The purpose of this article is to unpack one of the most recent FERC Orders on alternative energy and discuss the new market opportunities, if any, that it will open to an industry struggling to find a path for broader customer engagement on renewables and demand reduction products.  The Federal Energy Regulatory Commission (“FERC”) latest order has changed the rules for who can participate in the wholesale power markets.  This latest FERC move will allow renewable energy producers as small as homeowners with a roof covered in solar panels or an electric vehicle in the garage, to participate in wholesale markets through aggregation with other smaller scale resources, despite being located on the distribution system. Under prior rules, most of these resources were too small to participate in the wholesale markets.  However, with its Order No. 2222, issued September 18, 2020, FERC changed the opportunities for these smaller users by permitting distributed energy resources (“DER”) to participate as part of an aggregation in wholesale markets operated by Regional Transmission Organizations (“RTO”) and Independent System Operators (“ISO”).  Despite, efforts to alter Order 2222 by Order 2222-A on March 18, 2021, and Order 2222-B on June 17, 2021, Order 2222 remains largely unchanged.

Until Order 2222 many RTO/ISO’s restricted participation in the markets for ancillary services and capacity markets, to units above specified size thresholds and/or to those with specific performance characteristics, while at the same time requiring certain types of resources to participate only as demand response, which limited the economic benefit of wholesale market entry.  By allowing DER assets, which can be as small as 100 kW, and which by definition are connected to the distribution system, to participate as wholesale producers – in an aggregation process – the FERC is expanding the number of potential participants and vastly increasing the scope and scale of resources that can be brought to bear to address reliability and other concerns in the bulk power system.

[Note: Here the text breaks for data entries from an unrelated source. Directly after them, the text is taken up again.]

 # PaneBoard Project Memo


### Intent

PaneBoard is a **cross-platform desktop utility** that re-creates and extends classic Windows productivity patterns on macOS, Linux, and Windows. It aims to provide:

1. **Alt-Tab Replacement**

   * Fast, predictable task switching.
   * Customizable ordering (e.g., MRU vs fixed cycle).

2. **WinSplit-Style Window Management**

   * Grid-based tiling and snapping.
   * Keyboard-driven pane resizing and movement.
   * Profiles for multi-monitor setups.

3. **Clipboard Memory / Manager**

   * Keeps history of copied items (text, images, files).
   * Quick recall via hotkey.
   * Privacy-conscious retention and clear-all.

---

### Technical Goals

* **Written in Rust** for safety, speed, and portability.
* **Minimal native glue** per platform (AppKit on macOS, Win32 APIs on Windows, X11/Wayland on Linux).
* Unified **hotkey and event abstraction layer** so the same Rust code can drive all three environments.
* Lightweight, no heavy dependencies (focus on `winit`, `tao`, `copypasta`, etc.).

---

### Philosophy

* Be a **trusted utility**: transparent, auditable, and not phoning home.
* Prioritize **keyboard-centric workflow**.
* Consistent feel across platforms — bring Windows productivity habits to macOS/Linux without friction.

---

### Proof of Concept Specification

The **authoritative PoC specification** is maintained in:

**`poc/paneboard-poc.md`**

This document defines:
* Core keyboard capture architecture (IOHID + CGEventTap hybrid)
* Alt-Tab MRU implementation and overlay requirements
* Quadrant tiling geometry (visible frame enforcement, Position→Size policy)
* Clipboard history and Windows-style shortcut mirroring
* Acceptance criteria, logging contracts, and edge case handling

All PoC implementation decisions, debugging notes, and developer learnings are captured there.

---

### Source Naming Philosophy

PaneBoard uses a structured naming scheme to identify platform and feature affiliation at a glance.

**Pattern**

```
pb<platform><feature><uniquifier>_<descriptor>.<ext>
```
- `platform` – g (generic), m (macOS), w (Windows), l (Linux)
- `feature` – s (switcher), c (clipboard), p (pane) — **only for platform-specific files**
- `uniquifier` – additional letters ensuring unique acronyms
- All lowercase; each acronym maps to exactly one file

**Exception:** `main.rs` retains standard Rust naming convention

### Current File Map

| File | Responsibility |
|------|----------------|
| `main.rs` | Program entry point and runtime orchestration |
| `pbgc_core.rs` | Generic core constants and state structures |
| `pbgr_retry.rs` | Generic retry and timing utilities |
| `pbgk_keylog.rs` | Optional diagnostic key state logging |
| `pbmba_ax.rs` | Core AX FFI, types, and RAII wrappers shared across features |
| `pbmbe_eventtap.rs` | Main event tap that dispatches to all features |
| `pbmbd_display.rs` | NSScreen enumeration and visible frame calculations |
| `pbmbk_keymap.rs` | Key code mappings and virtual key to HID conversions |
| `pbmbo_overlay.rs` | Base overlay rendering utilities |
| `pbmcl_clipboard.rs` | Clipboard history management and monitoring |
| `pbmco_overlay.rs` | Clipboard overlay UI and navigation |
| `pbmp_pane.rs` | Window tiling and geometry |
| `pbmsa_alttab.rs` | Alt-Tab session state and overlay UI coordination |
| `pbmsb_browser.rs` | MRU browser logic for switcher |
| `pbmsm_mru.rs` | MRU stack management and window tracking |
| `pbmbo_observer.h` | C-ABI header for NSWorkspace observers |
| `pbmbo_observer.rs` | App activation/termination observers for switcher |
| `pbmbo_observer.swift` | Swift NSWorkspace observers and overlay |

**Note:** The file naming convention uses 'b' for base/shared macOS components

There are a number of benefits to including DERs including the RTO/ISO actually knowing where they are, what they are and being able to include them in planning.  Another benefit cited in the Order is the ability of DERs to locate where price signals are more favorable, i.e., where there is a need for the service they provide, sometimes even co-locating with load.  These resources also tend to have shorter timeframes from concept to operations.

RTO/ISOs are now required to have tariffs that allow DER aggregations to participate in the markets and to set up rules for how such aggregations can participate in the wholesale markets.  RTO/ISOs are required to have multiple participation modes so, for example, aggregations can be created that contain heterogeneous or homogeneous mixes of assets.  The flexibility of the aggregations should allow entrepreneurial businesses to develop products and services that benefit both electricity sellers and electricity consumers.  For example, aggregating solar and batteries with demand response could provide a solution for a retail energy seller to provide demand response to interested commercial customers while creating a natural hedge and alternate income stream to allow the product to be competitively priced yet profitable.  The examples are many, but the takeaway is that small DER resources that were formerly kept out of the wholesale market, can now receive payment for being a capacity resource or providing ancillary services, despite being connected to the distribution system instead of the wholesale system.  In states where RPS incentives such as net metering may be losing traction among legislators and regulators such participation could be crucial to the financial viability of new projects.  Capacity markets or ancillaries will be revenue generators for project developers as they roll out DER resources.